Singer target that loads data into iomete following the Singer spec.

How to use it

If you want to run this Singer Target independently please read further.

Install

First, make sure Python 3 is installed on your system or follow these installation instructions for Mac or Ubuntu.

It's recommended to use a virtualenv:

  python3 -m venv venv
  pip install singer-target-iomete

or

  python3 -m venv venv
  source .env/bin/activate
  pip install --upgrade pip
  pip install .

To run

Like any other target that's following the singer specification:

some-singer-tap | singer-target-iomete --config [config.json]

It's reading incoming messages from STDIN and using the properties in config.json to upload data into iomete.

Note: To avoid version conflicts run tap and targets in separate virtual environments.

Pre-requirements

You need to create a few objects in iomete in one schema before start using this target.

Configuration settings

Running the the target connector requires a config.json file. Example with the minimal settings:

{
"host": "<cluster_id>.iomete.cloud",
"workspace_id": "abcde-123",
"lakehouse": "lakehouse",
"user": "username",
"password": "password",
"database": "default",
"default_target_schema": "singer",
"add_metadata_columns": true,
"hard_delete": true,
"aws_access_key_id": "key_id",
"aws_secret_access_key": "access_key",
"s3_bucket": "iom-lakehouse-000000000000",
"s3_key_prefix": "external/singer/",
"primary_key_required": false,
"no_compression": false,
"temp_dir": "../tempdir"
}

Full list of options in config.json:

Property Type Required? Description
host String Yes iomete host (i.e. xyz12.iomete.com)
workspace_id String Yes iomete workspace ID (i.e. abcde-123)
user String Yes iomete User
password String Yes iomete Password
lakehouse String Yes iomete lakehouse name
database String No database (or 'default')
aws_access_key_id String No S3 Access Key Id. If not provided, AWS_ACCESS_KEY_ID environment variable or IAM role will be used
aws_secret_access_key String No S3 Secret Access Key. If not provided, AWS_SECRET_ACCESS_KEY environment variable or IAM role will be used
aws_session_token String No AWS Session token. If not provided, AWS_SESSION_TOKEN environment variable will be used
aws_profile String No AWS profile name for profile based authentication. If not provided, AWS_PROFILE environment variable will be used.
s3_bucket String No S3 Bucket name. Required if to use S3 External stage. When this is defined then stage has to be defined as well.
s3_key_prefix String No (Default: None) A static prefix before the generated S3 key names. Using prefixes you can upload files into specific directories in the S3 bucket.
s3_endpoint_url String No The complete URL to use for the constructed client. This is allowing to use non-native s3 account.
s3_region_name String No Default region when creating new connections
s3_acl String No S3 ACL name to set on the uploaded files
batch_size_rows Integer (Default: 100000) Maximum number of rows in each batch.
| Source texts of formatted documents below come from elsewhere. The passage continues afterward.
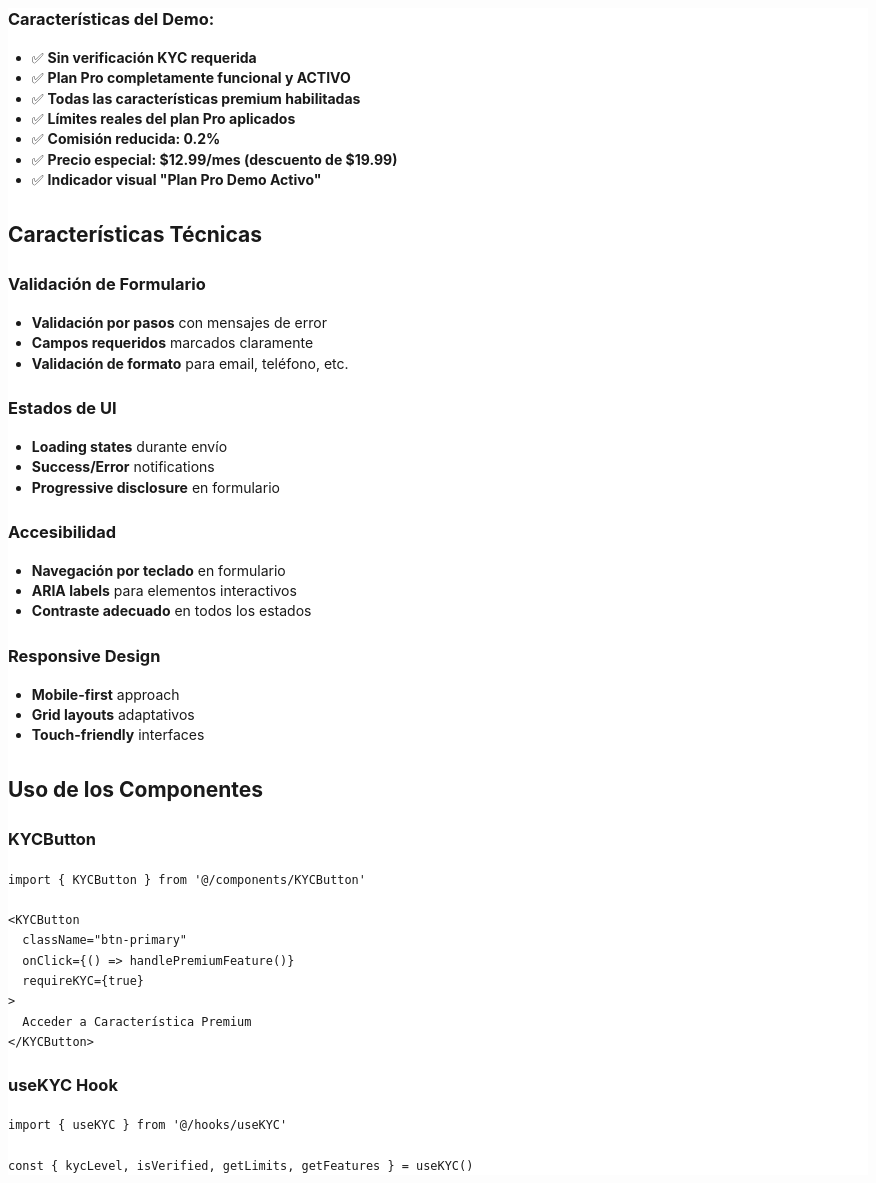 ### Características del Demo:
- ✅ **Sin verificación KYC requerida**
- ✅ **Plan Pro completamente funcional y ACTIVO**
- ✅ **Todas las características premium habilitadas**
- ✅ **Límites reales del plan Pro aplicados**
- ✅ **Comisión reducida: 0.2%**
- ✅ **Precio especial: $12.99/mes (descuento de $19.99)**
- ✅ **Indicador visual "Plan Pro Demo Activo"**

## Características Técnicas

### Validación de Formulario
- **Validación por pasos** con mensajes de error
- **Campos requeridos** marcados claramente
- **Validación de formato** para email, teléfono, etc.

### Estados de UI
- **Loading states** durante envío
- **Success/Error** notifications
- **Progressive disclosure** en formulario

### Accesibilidad
- **Navegación por teclado** en formulario
- **ARIA labels** para elementos interactivos
- **Contraste adecuado** en todos los estados

### Responsive Design
- **Mobile-first** approach
- **Grid layouts** adaptativos
- **Touch-friendly** interfaces

## Uso de los Componentes

### KYCButton
```tsx
import { KYCButton } from '@/components/KYCButton'

<KYCButton 
  className="btn-primary"
  onClick={() => handlePremiumFeature()}
  requireKYC={true}
>
  Acceder a Característica Premium
</KYCButton>
```

### useKYC Hook
```tsx
import { useKYC } from '@/hooks/useKYC'

const { kycLevel, isVerified, getLimits, getFeatures } = useKYC()
```

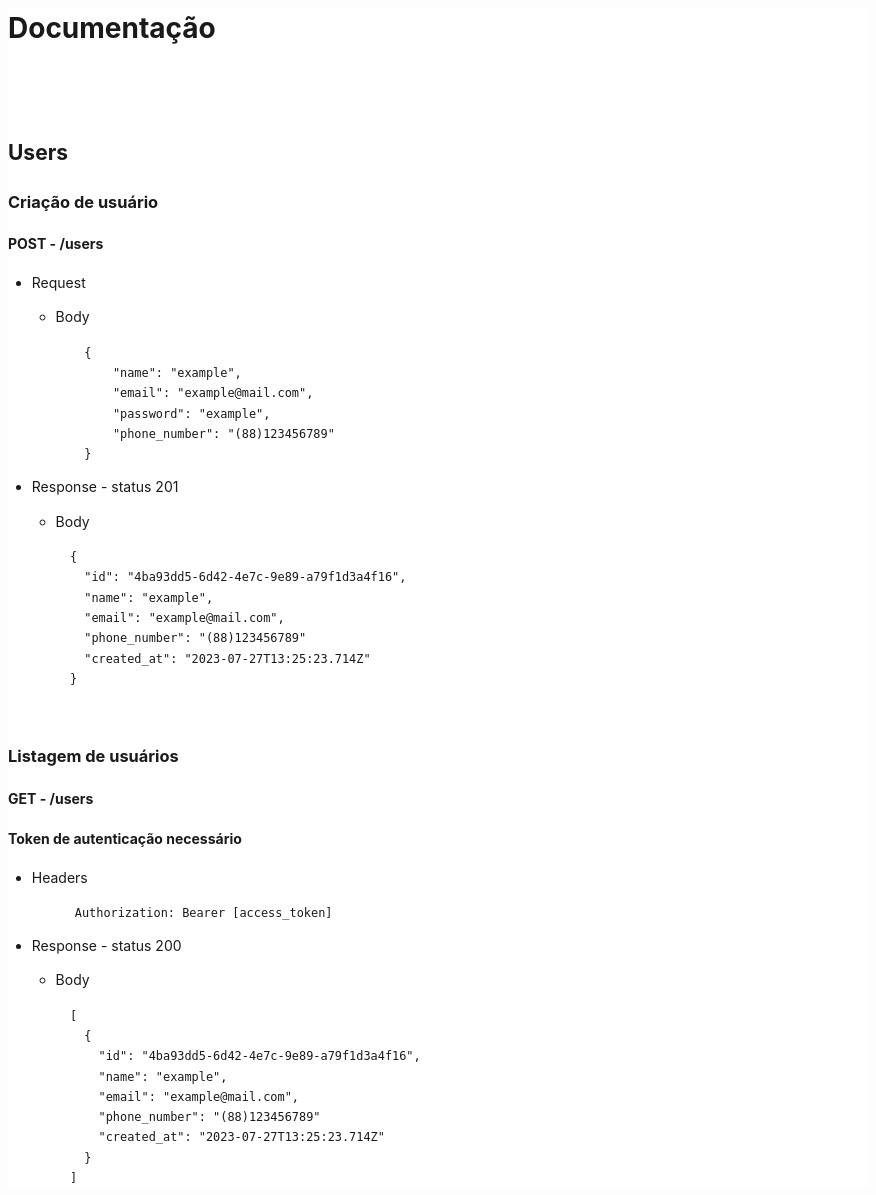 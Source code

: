 <h1>Documentação</h1>

<br/>
<br/>

## Users

<h3>Criação de usuário</h3>

#### POST - /users

+ Request

  + Body

            {
                "name": "example",
	            "email": "example@mail.com",
	            "password": "example",
	            "phone_number": "(88)123456789"
            }

+ Response - status 201

    + Body

            {
              "id": "4ba93dd5-6d42-4e7c-9e89-a79f1d3a4f16",
              "name": "example",
              "email": "example@mail.com",
	          "phone_number": "(88)123456789"
		      "created_at": "2023-07-27T13:25:23.714Z"
            }



<br/>

<h3>Listagem de usuários</h3>

#### GET - /users

<h4>Token de autenticação necessário</h4>

+ Headers

            Authorization: Bearer [access_token]


+ Response - status 200

    + Body

            [
              {
                "id": "4ba93dd5-6d42-4e7c-9e89-a79f1d3a4f16",
                "name": "example",
                "email": "example@mail.com",
	            "phone_number": "(88)123456789"
		        "created_at": "2023-07-27T13:25:23.714Z"
              }
            ]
At the end of each batch, the rows in the batch are loaded into iomete.
batch_wait_limit_seconds Integer (Default: None) Maximum time to wait for batch to reach batch_size_rows.
flush_all_streams Boolean (Default: False) Flush and load every stream into iomete when one batch is full. Warning: This may trigger the COPY command to use files with low number of records, and may cause performance problems.
parallelism Integer (Default: 0) The number of threads used to flush tables. 0 will create a thread for each stream, up to parallelism_max. -1 will create a thread for each CPU core. Any other positive number will create that number of threads, up to parallelism_max. Parallelism works only with external stages. If no s3_bucket defined with an external stage then flusing tables is enforced to use a single thread.
parallelism_max Integer (Default: 16) Max number of parallel threads to use when flushing tables.
default_target_schema String Name of the schema where the tables will be created, without database prefix. If schema_mapping is not defined then every stream sent by the tap is loaded into this schema.
schema_mapping Object Useful if you want to load multiple streams from one tap to multiple iomete schemas
add_metadata_columns Boolean (Default: False) Metadata columns add extra row level information about data ingestions, (i.e. when was the row read in source, when was inserted or deleted in iomete etc.) Metadata columns are creating automatically by adding extra columns to the tables with a column prefix _SDC_. The column names are following the stitch naming conventions documented at https://www.stitchdata.com/docs/data-structure/integration-schemas#sdc-columns. Enabling metadata columns will flag the deleted rows by setting the _SDC_DELETED_AT metadata column. Without the add_metadata_columns option the deleted rows from singer taps will not be recongisable in iomete.
hard_delete Boolean (Default: False) When hard_delete option is true then DELETE SQL commands will be performed in iomete to delete rows in tables. It's achieved by continuously checking the _SDC_DELETED_AT metadata column sent by the singer tap. Due to deleting rows requires metadata columns, hard_delete option automatically enables the add_metadata_columns option as well.
data_flattening_max_level Integer (Default: 0) Object type RECORD items from taps can be loaded into STRUCT columns as JSON (default) or we can flatten the schema by creating columns automatically.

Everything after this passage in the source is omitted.